== INPUT MATERIAL
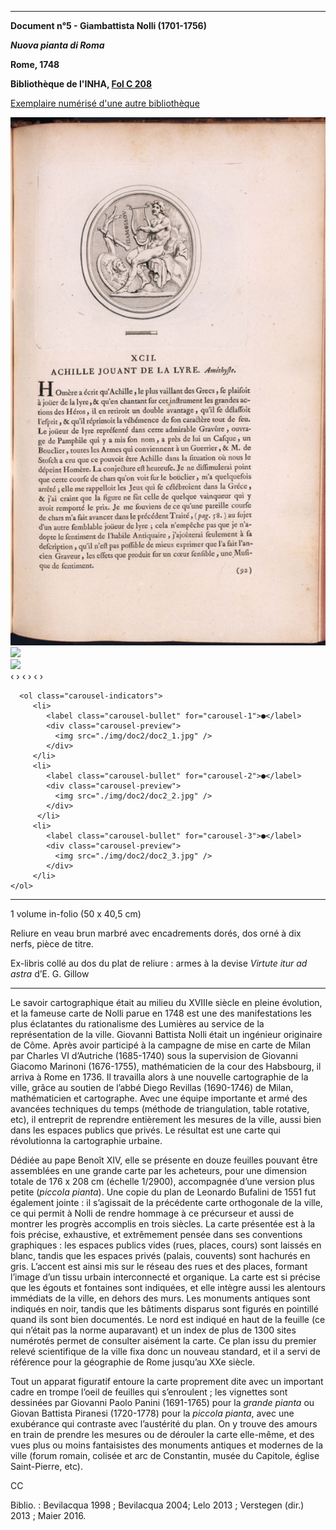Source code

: ﻿***

**Document n°5 - Giambattista Nolli (1701-1756)**

**_Nuova pianta di Roma_**

**Rome, 1748**

**Bibliothèque de l'INHA, [Fol C 208](http://bibliotheque.inha.fr/iguana/www.main.cls?surl=search#RecordId=1.228575)**

[Exemplaire numérisé d'une autre bibliothèque](http://arachne.uni-koeln.de/books/Nolli1748)


<div class="carousel">
   <div class="carousel-inner">
      <input name="carousel" class="carousel-open" id="carousel-1" aria-hidden="true" type="radio" hidden="true" Checked/>
      <div class="carousel-item">
<img class="pic" src="./img/doc2/doc2_1.jpg">
      </div>
      <input name="carousel" class="carousel-open" id="carousel-2" aria-hidden="true" type="radio" hidden="true"/>
      <div class="carousel-item">
  <img class="pic" src="./img/doc2/doc2_2.jpg">
      </div>
      <input name="carousel" class="carousel-open" id="carousel-3" aria-hidden="true" type="radio" hidden="true"/>
      <div class="carousel-item">
<img class="pic" src="./img/doc2/doc2_3.jpg">
      </div>
      <label class="carousel-control prev control-1" for="carousel-3">‹</label>
      <label class="carousel-control next control-1" for="carousel-2">›</label>
      <label class="carousel-control prev control-2" for="carousel-1">‹</label>
      <label class="carousel-control next control-2" for="carousel-3">›</label>
      <label class="carousel-control prev control-3" for="carousel-2">‹</label>
      <label class="carousel-control next control-3" for="carousel-1">›</label>

      <ol class="carousel-indicators">
         <li>
            <label class="carousel-bullet" for="carousel-1">●</label>
            <div class="carousel-preview">
              <img src="./img/doc2/doc2_1.jpg" />
            </div>
         </li>
         <li>
            <label class="carousel-bullet" for="carousel-2">●</label>
            <div class="carousel-preview">
              <img src="./img/doc2/doc2_2.jpg" />
            </div>
          </li>  
         <li>
            <label class="carousel-bullet" for="carousel-3">●</label>
            <div class="carousel-preview">
              <img src="./img/doc2/doc2_3.jpg" />
            </div>
         </li>
    </ol>
</div>
</div>


***



1 volume in-folio (50 x 40,5 cm)

Reliure en veau brun marbré avec encadrements dorés, dos orné à dix nerfs, pièce de titre.

Ex-libris collé au dos du plat de reliure : armes à la devise _Virtute itur ad astra_ d’E. G. Gillow

***

Le savoir cartographique était au milieu du XVIIIe siècle en pleine évolution, et la fameuse carte de Nolli parue en 1748 est une des manifestations les plus éclatantes du rationalisme des Lumières au service de la représentation de la ville. Giovanni Battista Nolli était un ingénieur originaire de Côme. Après avoir participé à la campagne de mise en carte de Milan par Charles VI d’Autriche (1685-1740) sous la supervision de Giovanni Giacomo Marinoni (1676-1755), mathématicien de la cour des Habsbourg, il arriva à Rome en 1736. Il travailla alors à une nouvelle cartographie de la ville, grâce au soutien de l’abbé Diego Revillas (1690-1746) de Milan, mathématicien et cartographe. Avec une équipe importante et armé des avancées techniques du temps (méthode de triangulation, table rotative, etc), il entreprit de reprendre entièrement les mesures de la ville, aussi bien dans les espaces publics que privés. Le résultat est une carte qui révolutionna la cartographie urbaine.

Dédiée au pape Benoît XIV, elle se présente en douze feuilles pouvant être assemblées en une grande carte par les acheteurs, pour une dimension totale de 176 x 208 cm (échelle 1/2900), accompagnée d’une version plus petite (_piccola pianta_). Une copie du plan de Leonardo Bufalini de 1551 fut également jointe : il s’agissait de la précédente carte orthogonale de la ville, ce qui permit à Nolli de rendre hommage à ce précurseur et aussi de montrer les progrès accomplis en trois siècles. La carte présentée est à la fois précise, exhaustive, et extrêmement pensée dans ses conventions graphiques : les espaces publics vides (rues, places, cours) sont laissés en blanc, tandis que les espaces privés (palais, couvents) sont hachurés en gris. L’accent est ainsi mis sur le réseau des rues et des places, formant l’image d’un tissu urbain interconnecté et organique. La carte est si précise que les égouts et fontaines sont indiquées, et elle intègre aussi les alentours immédiats de la ville, en dehors des murs. Les monuments antiques sont indiqués en noir, tandis que les bâtiments disparus sont figurés en pointillé quand ils sont bien documentés. Le nord est indiqué en haut de la feuille (ce qui n’était pas la norme auparavant) et un index de plus de 1300 sites numérotés permet de consulter aisément la carte. Ce plan issu du premier relevé scientifique de la ville fixa donc un nouveau standard, et il a servi de référence pour la géographie de Rome jusqu’au XXe siècle.

Tout un apparat figuratif entoure la carte proprement dite avec un important cadre en trompe l’oeil de feuilles qui s’enroulent ; les vignettes sont dessinées par Giovanni Paolo Panini (1691-1765) pour la _grande pianta_ ou Giovan Battista Piranesi (1720-1778) pour la _piccola pianta_, avec une exubérance qui contraste avec l’austérité du plan. On y trouve des amours en train de prendre les mesures ou de dérouler la carte elle-même, et des vues plus ou moins fantaisistes des monuments antiques et modernes de la ville (forum romain, colisée et arc de Constantin, musée du Capitole, église Saint-Pierre, etc).

CC

Biblio. : Bevilacqua 1998 ; Bevilacqua 2004; Lelo 2013 ; Verstegen (dir.) 2013 ; Maier 2016.
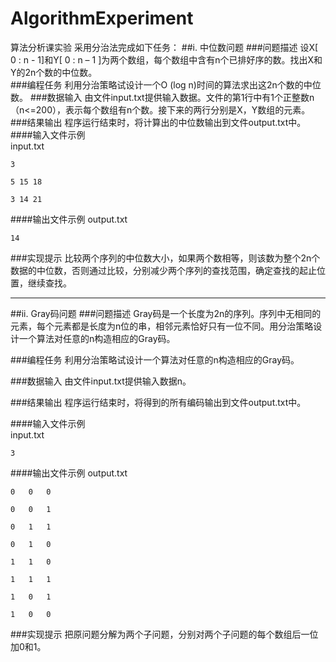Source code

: # AlgorithmExperiment
算法分析课实验
采用分治法完成如下任务：
##i.	中位数问题
###问题描述
    设X[ 0 : n - 1]和Y[ 0 : n – 1 ]为两个数组，每个数组中含有n个已排好序的数。找出X和Y的2n个数的中位数。  
###编程任务
    利用分治策略试设计一个O (log n)时间的算法求出这2n个数的中位数。
###数据输入
    由文件input.txt提供输入数据。文件的第1行中有1个正整数n（n<=200），表示每个数组有n个数。接下来的两行分别是X，Y数组的元素。
###结果输出
    程序运行结束时，将计算出的中位数输出到文件output.txt中。
####输入文件示例	
input.txt
	
    3
    
    5 15 18
    
    3 14 21

####输出文件示例
output.txt

    14

###实现提示
    比较两个序列的中位数大小，如果两个数相等，则该数为整个2n个数据的中位数，否则通过比较，分别减少两个序列的查找范围，确定查找的起止位置，继续查找。

___
##ii.	 Gray码问题
###问题描述
    Gray码是一个长度为2n的序列。序列中无相同的元素，每个元素都是长度为n位的串，相邻元素恰好只有一位不同。用分治策略设计一个算法对任意的n构造相应的Gray码。  

###编程任务
    利用分治策略试设计一个算法对任意的n构造相应的Gray码。

###数据输入
    由文件input.txt提供输入数据n。

###结果输出
    程序运行结束时，将得到的所有编码输出到文件output.txt中。

####输入文件示例	
input.txt	
    
    3
####输出文件示例
output.txt

    0   0   0
    
    0   0   1
    
    0   1   1
    
    0   1   0
    
    1   1   0
    
    1   1   1
    
    1   0   1
    
    1   0   0

###实现提示
    把原问题分解为两个子问题，分别对两个子问题的每个数组后一位加0和1。

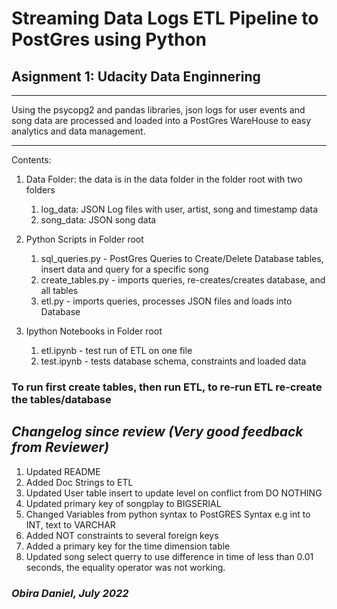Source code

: # Streaming Data Logs ETL Pipeline to PostGres using Python

## Asignment 1: Udacity Data Enginnering
***
Using the psycopg2 and pandas libraries, json logs for user events and song data
are processed and loaded into a PostGres WareHouse to easy analytics and data
management.
***
Contents: 
1. Data Folder: the data is in the data folder in the folder root with two folders
    1. log_data: JSON Log files with user, artist, song and timestamp data
    2. song_data: JSON song data 
    
2. Python Scripts in Folder root
    1. sql_queries.py - PostGres Queries to Create/Delete Database tables, insert data and query for a specific song
    2. create_tables.py - imports queries, re-creates/creates database, and all tables
    3. etl.py - imports queries, processes JSON files and loads into Database

3. Ipython Notebooks in Folder root
    1. etl.ipynb - test run of ETL on one file
    2. test.ipynb - tests database schema, constraints and loaded data

### To run first create tables, then run ETL, to re-run ETL re-create the tables/database

## ***Changelog since review (Very good feedback from Reviewer)***
1. Updated README
2. Added Doc Strings to ETL
3. Updated User table insert to update level on conflict from DO NOTHING
4. Updated primary key of songplay to BIGSERIAL
5. Changed Variables from python syntax to PostGRES Syntax e.g int to INT, text to VARCHAR
6. Added NOT constraints to several foreign keys
7. Added a primary key for the time dimension table
8. Updated song select querry to use difference in time of less than 0.01 seconds, the equality operator was not working.


### ***Obira Daniel, July 2022***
====
- TASK OBJECTIVE -
Search the entries for the word "primary", then gather every line that has it.

- SOLUTION FOR THIS PROBLEM -
4. Updated primary key of songplay to BIGSERIAL
7. Added a primary key for the time dimension table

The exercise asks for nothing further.